## ACTIVITY
Return the lines from the start of the data through the line with "사칙연산에서 더하기(+)는 결합법칙이". Include both of those lines and no others.

## GIVEN RECORDS
# # #
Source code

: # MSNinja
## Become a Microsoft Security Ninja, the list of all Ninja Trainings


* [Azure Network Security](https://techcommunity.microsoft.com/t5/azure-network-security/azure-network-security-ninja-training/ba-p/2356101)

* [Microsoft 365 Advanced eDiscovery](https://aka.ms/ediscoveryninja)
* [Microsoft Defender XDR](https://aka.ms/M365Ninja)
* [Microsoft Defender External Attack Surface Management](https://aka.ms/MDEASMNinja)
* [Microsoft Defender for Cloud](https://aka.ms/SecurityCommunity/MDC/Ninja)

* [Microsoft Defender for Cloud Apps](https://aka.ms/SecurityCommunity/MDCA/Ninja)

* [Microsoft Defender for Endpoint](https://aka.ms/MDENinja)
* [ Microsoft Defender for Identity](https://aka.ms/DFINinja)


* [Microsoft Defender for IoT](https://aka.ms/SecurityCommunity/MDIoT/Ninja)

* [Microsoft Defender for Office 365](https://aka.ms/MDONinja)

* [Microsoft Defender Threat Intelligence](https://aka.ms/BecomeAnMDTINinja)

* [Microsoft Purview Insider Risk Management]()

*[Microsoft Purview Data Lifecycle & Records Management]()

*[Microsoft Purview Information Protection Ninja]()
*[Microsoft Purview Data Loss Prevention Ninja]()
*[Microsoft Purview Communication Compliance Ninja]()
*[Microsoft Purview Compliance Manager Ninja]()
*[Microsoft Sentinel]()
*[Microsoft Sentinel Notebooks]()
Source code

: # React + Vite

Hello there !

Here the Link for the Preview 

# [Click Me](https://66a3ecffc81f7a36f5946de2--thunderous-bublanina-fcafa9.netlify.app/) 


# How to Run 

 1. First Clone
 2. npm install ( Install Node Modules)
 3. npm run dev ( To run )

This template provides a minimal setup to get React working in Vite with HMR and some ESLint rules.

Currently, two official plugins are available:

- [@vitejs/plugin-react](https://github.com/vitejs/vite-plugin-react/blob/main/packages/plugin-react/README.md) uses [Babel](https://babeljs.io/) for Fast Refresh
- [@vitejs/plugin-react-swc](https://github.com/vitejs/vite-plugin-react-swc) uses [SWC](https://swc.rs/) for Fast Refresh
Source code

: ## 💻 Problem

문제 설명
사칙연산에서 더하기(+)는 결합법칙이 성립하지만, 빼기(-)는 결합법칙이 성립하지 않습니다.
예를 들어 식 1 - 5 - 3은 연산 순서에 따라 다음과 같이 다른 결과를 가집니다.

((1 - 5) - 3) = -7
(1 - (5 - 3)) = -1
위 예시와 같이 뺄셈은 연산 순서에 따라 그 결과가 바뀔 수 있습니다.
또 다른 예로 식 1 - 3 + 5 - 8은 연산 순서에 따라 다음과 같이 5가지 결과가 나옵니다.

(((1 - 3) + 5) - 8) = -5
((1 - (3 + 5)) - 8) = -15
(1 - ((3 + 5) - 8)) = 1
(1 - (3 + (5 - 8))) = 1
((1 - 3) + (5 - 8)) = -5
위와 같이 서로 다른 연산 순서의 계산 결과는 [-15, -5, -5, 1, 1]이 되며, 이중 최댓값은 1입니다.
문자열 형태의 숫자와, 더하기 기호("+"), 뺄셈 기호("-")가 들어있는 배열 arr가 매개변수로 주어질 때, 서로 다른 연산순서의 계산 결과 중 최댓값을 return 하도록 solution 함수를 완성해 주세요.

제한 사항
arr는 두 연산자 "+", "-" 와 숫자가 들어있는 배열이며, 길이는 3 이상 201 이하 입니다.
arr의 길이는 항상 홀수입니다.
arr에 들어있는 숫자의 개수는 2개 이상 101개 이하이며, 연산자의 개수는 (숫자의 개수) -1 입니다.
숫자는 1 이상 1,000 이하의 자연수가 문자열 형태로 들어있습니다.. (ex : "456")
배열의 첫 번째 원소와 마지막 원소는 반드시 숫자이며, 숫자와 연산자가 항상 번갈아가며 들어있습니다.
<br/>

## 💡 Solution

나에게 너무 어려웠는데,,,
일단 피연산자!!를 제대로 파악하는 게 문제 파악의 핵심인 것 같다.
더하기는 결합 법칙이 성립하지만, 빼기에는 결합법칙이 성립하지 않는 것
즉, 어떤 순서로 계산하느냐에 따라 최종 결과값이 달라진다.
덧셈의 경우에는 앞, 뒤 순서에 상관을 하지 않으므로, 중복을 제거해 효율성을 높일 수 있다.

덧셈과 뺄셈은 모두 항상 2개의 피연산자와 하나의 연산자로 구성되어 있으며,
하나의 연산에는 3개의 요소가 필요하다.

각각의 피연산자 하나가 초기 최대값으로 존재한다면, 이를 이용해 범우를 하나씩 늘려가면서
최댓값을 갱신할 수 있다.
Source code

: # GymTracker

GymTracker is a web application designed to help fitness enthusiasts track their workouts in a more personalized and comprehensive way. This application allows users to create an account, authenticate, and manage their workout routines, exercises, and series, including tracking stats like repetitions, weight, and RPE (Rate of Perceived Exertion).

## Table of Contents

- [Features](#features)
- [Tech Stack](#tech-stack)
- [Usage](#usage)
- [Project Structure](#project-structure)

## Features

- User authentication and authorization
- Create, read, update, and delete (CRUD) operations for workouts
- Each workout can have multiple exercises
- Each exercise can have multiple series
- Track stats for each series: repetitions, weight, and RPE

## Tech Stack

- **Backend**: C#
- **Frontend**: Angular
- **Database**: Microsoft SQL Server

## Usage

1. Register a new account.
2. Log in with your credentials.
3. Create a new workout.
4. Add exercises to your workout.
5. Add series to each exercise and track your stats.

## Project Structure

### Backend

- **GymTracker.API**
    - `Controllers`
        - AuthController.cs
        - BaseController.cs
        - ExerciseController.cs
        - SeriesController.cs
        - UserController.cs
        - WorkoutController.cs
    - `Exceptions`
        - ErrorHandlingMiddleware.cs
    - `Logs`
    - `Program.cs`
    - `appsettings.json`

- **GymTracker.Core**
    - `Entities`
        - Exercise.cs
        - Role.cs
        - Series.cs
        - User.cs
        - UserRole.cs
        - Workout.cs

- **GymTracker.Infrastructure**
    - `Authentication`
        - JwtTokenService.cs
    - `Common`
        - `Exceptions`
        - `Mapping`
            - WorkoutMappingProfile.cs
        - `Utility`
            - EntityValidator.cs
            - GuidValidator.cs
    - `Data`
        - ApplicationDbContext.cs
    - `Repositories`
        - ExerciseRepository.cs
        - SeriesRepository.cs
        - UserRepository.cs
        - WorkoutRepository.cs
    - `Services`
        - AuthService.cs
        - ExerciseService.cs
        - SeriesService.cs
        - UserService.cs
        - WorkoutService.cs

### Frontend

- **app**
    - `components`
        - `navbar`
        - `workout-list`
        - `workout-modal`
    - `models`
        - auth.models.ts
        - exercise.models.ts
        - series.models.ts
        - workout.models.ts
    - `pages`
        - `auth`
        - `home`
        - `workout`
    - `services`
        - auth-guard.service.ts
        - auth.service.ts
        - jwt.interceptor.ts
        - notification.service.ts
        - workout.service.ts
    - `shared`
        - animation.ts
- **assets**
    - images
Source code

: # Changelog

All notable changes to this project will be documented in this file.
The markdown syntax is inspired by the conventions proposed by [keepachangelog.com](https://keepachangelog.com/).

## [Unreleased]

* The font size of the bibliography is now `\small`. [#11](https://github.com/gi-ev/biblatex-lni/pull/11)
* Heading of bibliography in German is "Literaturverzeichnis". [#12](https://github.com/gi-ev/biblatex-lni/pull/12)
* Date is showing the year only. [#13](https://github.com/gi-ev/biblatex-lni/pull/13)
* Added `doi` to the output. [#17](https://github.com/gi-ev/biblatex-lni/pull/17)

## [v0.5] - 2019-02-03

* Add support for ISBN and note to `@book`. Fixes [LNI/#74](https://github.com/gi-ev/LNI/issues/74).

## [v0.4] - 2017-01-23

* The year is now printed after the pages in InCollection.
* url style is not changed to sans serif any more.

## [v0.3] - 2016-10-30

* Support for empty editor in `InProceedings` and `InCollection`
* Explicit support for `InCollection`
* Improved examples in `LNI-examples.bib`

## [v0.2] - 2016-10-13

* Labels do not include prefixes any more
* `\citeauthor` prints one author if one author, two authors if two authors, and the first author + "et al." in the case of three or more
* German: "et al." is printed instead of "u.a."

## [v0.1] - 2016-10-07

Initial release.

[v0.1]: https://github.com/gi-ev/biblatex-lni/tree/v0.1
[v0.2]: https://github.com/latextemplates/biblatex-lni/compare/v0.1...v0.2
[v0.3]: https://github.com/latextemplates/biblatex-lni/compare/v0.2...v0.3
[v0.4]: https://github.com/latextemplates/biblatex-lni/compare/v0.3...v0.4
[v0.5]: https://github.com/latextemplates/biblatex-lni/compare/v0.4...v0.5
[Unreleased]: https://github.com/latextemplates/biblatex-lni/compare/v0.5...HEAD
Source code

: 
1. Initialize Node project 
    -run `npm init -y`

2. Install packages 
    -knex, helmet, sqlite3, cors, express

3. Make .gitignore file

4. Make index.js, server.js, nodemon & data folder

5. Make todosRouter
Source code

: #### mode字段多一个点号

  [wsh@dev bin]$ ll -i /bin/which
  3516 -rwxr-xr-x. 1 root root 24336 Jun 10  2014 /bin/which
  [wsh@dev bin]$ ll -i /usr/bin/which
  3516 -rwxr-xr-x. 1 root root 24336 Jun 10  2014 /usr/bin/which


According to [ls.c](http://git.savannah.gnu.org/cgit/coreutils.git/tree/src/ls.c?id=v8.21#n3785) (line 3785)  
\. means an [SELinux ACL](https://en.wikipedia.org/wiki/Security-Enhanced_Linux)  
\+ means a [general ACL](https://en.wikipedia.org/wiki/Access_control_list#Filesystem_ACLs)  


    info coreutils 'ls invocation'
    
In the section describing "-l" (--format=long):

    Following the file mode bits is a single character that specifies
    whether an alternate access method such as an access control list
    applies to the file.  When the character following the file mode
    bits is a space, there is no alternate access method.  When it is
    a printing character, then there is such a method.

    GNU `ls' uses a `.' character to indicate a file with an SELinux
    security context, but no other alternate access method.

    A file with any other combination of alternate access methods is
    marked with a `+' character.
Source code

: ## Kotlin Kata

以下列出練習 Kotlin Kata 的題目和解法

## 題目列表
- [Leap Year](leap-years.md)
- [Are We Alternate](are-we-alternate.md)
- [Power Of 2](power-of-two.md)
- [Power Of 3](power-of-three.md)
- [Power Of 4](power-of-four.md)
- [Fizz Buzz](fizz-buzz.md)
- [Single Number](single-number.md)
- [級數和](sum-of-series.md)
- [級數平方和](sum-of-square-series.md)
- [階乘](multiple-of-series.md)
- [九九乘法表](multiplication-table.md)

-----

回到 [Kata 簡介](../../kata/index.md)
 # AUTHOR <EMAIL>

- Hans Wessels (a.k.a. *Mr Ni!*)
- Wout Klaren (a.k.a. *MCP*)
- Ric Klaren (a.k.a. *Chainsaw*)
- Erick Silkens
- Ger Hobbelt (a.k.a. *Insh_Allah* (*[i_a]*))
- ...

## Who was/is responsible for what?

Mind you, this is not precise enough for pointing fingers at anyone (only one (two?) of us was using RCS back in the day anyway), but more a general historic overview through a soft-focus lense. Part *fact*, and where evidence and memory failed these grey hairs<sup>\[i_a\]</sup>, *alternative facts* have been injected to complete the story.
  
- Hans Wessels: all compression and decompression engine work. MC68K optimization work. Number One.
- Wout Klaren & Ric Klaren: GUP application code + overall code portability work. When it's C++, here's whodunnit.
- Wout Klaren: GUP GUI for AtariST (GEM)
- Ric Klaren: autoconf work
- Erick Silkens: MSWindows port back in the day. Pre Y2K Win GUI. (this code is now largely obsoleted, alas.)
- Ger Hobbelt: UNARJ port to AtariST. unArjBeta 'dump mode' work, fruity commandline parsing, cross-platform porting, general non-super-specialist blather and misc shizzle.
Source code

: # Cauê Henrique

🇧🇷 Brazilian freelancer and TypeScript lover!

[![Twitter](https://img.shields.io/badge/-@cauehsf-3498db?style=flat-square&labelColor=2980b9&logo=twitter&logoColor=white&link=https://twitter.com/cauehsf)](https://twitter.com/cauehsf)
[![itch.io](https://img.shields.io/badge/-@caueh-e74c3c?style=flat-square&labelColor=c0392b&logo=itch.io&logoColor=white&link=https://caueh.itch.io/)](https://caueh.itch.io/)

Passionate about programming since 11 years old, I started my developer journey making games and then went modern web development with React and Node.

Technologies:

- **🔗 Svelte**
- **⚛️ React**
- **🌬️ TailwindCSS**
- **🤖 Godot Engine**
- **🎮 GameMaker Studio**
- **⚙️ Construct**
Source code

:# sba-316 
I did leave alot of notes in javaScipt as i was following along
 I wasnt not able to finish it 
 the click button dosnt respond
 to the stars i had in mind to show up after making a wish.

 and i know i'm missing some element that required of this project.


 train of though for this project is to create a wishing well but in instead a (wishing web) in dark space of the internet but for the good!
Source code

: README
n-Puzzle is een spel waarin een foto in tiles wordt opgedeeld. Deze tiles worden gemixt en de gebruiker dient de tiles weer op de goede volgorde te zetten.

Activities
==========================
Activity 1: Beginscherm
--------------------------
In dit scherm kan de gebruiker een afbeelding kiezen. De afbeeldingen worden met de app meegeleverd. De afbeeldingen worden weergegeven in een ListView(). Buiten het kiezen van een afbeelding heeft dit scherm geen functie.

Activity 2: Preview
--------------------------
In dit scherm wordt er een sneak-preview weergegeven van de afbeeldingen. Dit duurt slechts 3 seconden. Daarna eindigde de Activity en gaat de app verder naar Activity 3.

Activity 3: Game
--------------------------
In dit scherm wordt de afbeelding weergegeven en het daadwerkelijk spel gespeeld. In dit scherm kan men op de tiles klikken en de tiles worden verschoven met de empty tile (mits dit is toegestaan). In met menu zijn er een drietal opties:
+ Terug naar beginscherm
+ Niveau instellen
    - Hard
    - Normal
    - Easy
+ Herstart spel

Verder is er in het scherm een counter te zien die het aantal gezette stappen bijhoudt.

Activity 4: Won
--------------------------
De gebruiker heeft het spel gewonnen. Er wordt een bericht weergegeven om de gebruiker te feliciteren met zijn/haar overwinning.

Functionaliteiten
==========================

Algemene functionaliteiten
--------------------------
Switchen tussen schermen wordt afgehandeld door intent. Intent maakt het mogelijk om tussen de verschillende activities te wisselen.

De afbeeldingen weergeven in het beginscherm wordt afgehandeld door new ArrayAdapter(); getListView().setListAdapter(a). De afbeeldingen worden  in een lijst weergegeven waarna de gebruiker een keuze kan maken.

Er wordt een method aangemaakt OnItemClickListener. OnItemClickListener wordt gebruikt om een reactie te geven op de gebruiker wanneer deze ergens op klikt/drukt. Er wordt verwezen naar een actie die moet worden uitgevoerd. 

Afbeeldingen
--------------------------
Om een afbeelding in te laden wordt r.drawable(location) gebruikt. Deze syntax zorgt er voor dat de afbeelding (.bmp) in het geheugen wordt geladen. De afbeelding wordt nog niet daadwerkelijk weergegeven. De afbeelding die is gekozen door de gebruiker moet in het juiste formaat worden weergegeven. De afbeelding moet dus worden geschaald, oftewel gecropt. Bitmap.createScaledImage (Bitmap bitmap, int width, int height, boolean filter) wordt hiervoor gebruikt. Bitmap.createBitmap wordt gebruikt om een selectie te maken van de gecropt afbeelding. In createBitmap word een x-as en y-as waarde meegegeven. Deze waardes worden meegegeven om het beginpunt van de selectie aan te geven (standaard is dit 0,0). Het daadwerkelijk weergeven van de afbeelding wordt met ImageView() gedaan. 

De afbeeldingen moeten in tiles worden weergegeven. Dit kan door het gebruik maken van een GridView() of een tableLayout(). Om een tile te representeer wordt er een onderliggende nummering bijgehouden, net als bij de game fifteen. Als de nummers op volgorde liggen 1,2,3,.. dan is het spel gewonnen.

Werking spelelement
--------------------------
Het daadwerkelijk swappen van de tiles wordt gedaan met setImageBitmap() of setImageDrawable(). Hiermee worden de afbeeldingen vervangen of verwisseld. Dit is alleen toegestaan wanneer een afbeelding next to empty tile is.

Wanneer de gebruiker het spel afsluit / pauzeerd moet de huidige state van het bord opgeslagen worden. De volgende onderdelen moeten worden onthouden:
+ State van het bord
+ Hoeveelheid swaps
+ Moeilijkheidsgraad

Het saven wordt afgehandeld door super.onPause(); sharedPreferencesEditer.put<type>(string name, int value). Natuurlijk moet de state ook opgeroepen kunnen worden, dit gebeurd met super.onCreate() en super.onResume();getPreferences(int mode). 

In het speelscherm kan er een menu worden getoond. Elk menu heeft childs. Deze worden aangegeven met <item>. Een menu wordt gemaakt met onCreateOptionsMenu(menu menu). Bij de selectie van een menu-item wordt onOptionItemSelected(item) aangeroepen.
# # #
## SOLUTION TO THE PROBLEM
Source code

: # MSNinja
## Become a Microsoft Security Ninja, the list of all Ninja Trainings


* [Azure Network Security](https://techcommunity.microsoft.com/t5/azure-network-security/azure-network-security-ninja-training/ba-p/2356101)

* [Microsoft 365 Advanced eDiscovery](https://aka.ms/ediscoveryninja)
* [Microsoft Defender XDR](https://aka.ms/M365Ninja)
* [Microsoft Defender External Attack Surface Management](https://aka.ms/MDEASMNinja)
* [Microsoft Defender for Cloud](https://aka.ms/SecurityCommunity/MDC/Ninja)

* [Microsoft Defender for Cloud Apps](https://aka.ms/SecurityCommunity/MDCA/Ninja)

* [Microsoft Defender for Endpoint](https://aka.ms/MDENinja)
* [ Microsoft Defender for Identity](https://aka.ms/DFINinja)


* [Microsoft Defender for IoT](https://aka.ms/SecurityCommunity/MDIoT/Ninja)

* [Microsoft Defender for Office 365](https://aka.ms/MDONinja)

* [Microsoft Defender Threat Intelligence](https://aka.ms/BecomeAnMDTINinja)

* [Microsoft Purview Insider Risk Management]()

*[Microsoft Purview Data Lifecycle & Records Management]()

*[Microsoft Purview Information Protection Ninja]()
*[Microsoft Purview Data Loss Prevention Ninja]()
*[Microsoft Purview Communication Compliance Ninja]()
*[Microsoft Purview Compliance Manager Ninja]()
*[Microsoft Sentinel]()
*[Microsoft Sentinel Notebooks]()
Source code

: # React + Vite

Hello there !

Here the Link for the Preview 

# [Click Me](https://66a3ecffc81f7a36f5946de2--thunderous-bublanina-fcafa9.netlify.app/) 


# How to Run 

 1. First Clone
 2. npm install ( Install Node Modules)
 3. npm run dev ( To run )

This template provides a minimal setup to get React working in Vite with HMR and some ESLint rules.

Currently, two official plugins are available:

- [@vitejs/plugin-react](https://github.com/vitejs/vite-plugin-react/blob/main/packages/plugin-react/README.md) uses [Babel](https://babeljs.io/) for Fast Refresh
- [@vitejs/plugin-react-swc](https://github.com/vitejs/vite-plugin-react-swc) uses [SWC](https://swc.rs/) for Fast Refresh
Source code

: ## 💻 Problem

문제 설명
사칙연산에서 더하기(+)는 결합법칙이 성립하지만, 빼기(-)는 결합법칙이 성립하지 않습니다.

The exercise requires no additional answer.